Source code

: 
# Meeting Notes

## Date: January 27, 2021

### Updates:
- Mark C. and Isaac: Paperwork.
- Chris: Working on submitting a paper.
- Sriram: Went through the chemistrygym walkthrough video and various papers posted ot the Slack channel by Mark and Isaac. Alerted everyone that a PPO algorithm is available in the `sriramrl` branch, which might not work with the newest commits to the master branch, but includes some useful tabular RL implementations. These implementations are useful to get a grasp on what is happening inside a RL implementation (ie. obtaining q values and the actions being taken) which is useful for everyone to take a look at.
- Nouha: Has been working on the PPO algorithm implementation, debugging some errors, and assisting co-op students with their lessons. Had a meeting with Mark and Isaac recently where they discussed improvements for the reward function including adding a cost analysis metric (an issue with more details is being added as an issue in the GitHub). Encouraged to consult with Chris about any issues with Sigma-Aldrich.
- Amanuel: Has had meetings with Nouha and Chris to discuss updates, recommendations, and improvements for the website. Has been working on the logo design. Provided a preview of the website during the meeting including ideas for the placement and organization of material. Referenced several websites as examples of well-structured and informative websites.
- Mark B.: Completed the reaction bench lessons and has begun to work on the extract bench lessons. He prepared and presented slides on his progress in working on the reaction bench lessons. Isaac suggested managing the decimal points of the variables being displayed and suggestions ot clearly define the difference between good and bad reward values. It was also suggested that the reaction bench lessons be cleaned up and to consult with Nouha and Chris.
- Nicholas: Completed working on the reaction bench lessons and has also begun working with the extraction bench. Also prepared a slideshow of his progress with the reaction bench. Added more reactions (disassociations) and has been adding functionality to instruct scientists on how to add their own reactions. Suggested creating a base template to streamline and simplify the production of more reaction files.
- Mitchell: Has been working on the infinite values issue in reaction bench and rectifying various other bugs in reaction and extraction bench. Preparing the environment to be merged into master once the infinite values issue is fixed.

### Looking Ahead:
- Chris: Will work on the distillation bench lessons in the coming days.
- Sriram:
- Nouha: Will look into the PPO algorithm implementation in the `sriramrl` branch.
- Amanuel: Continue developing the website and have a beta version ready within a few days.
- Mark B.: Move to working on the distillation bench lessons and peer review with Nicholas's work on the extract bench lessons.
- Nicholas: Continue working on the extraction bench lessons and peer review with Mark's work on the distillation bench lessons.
■ ■ ■
* **Task details**:
Could you output, exactly and with nothing else, the lines from the start of the records through the line containing "- Sriram: Went"?

* **Written answer**:
Source code

: 
# Meeting Notes

## Date: January 27, 2021

### Updates:
- Mark C. and Isaac: Paperwork.
- Chris: Working on submitting a paper.
- Sriram: Went through the chemistrygym walkthrough video and various papers posted ot the Slack channel by Mark and Isaac. Alerted everyone that a PPO algorithm is available in the `sriramrl` branch, which might not work with the newest commits to the master branch, but includes some useful tabular RL implementations. These implementations are useful to get a grasp on what is happening inside a RL implementation (ie. obtaining q values and the actions being taken) which is useful for everyone to take a look at.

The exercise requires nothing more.